What the exercise asks: Restate the records exactly. Include all of them.

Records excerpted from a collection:
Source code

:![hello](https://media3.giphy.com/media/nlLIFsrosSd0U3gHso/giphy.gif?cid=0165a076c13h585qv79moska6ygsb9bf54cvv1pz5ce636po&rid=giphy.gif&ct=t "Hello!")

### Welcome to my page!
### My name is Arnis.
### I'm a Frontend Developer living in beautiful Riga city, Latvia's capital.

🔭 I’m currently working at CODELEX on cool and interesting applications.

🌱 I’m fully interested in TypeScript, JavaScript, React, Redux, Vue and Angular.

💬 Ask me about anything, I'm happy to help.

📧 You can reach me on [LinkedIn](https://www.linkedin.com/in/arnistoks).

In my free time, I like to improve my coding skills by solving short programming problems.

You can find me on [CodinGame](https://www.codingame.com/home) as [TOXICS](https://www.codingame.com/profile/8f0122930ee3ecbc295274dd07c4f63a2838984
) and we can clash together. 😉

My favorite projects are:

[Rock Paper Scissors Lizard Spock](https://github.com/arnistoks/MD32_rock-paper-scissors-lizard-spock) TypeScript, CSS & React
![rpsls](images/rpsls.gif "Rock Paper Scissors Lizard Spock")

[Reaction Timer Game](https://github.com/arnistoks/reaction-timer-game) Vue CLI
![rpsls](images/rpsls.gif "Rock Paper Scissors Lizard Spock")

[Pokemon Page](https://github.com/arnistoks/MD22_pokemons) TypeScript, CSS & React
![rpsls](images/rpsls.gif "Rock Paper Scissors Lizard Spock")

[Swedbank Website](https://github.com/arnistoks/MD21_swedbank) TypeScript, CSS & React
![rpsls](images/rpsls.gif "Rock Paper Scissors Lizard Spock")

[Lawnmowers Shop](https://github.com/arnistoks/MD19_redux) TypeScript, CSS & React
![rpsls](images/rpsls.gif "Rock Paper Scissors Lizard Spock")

Answer to this exercise:
Source code

:![hello](https://media3.giphy.com/media/nlLIFsrosSd0U3gHso/giphy.gif?cid=0165a076c13h585qv79moska6ygsb9bf54cvv1pz5ce636po&rid=giphy.gif&ct=t "Hello!")

### Welcome to my page!
### My name is Arnis.
### I'm a Frontend Developer living in beautiful Riga city, Latvia's capital.

🔭 I’m currently working at CODELEX on cool and interesting applications.

🌱 I’m fully interested in TypeScript, JavaScript, React, Redux, Vue and Angular.

💬 Ask me about anything, I'm happy to help.

📧 You can reach me on [LinkedIn](https://www.linkedin.com/in/arnistoks).

In my free time, I like to improve my coding skills by solving short programming problems.

You can find me on [CodinGame](https://www.codingame.com/home) as [TOXICS](https://www.codingame.com/profile/8f0122930ee3ecbc295274dd07c4f63a2838984
) and we can clash together. 😉

My favorite projects are:

[Rock Paper Scissors Lizard Spock](https://github.com/arnistoks/MD32_rock-paper-scissors-lizard-spock) TypeScript, CSS & React
![rpsls](images/rpsls.gif "Rock Paper Scissors Lizard Spock")

[Reaction Timer Game](https://github.com/arnistoks/reaction-timer-game) Vue CLI
![rpsls](images/rpsls.gif "Rock Paper Scissors Lizard Spock")

[Pokemon Page](https://github.com/arnistoks/MD22_pokemons) TypeScript, CSS & React
![rpsls](images/rpsls.gif "Rock Paper Scissors Lizard Spock")

[Swedbank Website](https://github.com/arnistoks/MD21_swedbank) TypeScript, CSS & React
![rpsls](images/rpsls.gif "Rock Paper Scissors Lizard Spock")

[Lawnmowers Shop](https://github.com/arnistoks/MD19_redux) TypeScript, CSS & React
![rpsls](images/rpsls.gif "Rock Paper Scissors Lizard Spock")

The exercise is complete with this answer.